*** THE INPUT ***

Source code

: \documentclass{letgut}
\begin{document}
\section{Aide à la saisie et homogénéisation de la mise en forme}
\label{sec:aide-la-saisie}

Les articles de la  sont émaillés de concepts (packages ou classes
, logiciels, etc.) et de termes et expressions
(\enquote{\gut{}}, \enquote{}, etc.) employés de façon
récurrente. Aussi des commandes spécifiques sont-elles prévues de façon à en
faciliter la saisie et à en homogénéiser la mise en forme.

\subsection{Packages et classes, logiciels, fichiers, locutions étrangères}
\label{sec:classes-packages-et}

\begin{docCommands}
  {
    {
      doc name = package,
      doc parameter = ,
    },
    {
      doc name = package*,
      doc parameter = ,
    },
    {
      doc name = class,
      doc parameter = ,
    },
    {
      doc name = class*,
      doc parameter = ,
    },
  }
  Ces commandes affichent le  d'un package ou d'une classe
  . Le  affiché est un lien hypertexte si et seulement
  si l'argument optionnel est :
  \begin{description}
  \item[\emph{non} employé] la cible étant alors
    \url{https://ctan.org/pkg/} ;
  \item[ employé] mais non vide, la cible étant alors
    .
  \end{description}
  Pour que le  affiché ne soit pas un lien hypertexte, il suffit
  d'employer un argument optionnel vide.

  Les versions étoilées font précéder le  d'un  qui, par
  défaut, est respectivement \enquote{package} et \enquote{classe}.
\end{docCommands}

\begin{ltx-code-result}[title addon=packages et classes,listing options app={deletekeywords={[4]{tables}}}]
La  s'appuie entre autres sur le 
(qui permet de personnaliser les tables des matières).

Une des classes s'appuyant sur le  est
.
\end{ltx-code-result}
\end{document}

***

TASK DESCRIPTION: Transcribe the records above exactly, beginning at the line that contains "Les articles de" and ending with the line that contains "récurrente. Aussi des", both included, and nothing else.

OUTPUT FOR THIS EXERCISE:
Les articles de la  sont émaillés de concepts (packages ou classes
, logiciels, etc.) et de termes et expressions
(\enquote{\gut{}}, \enquote{}, etc.) employés de façon
récurrente. Aussi des commandes spécifiques sont-elles prévues de façon à en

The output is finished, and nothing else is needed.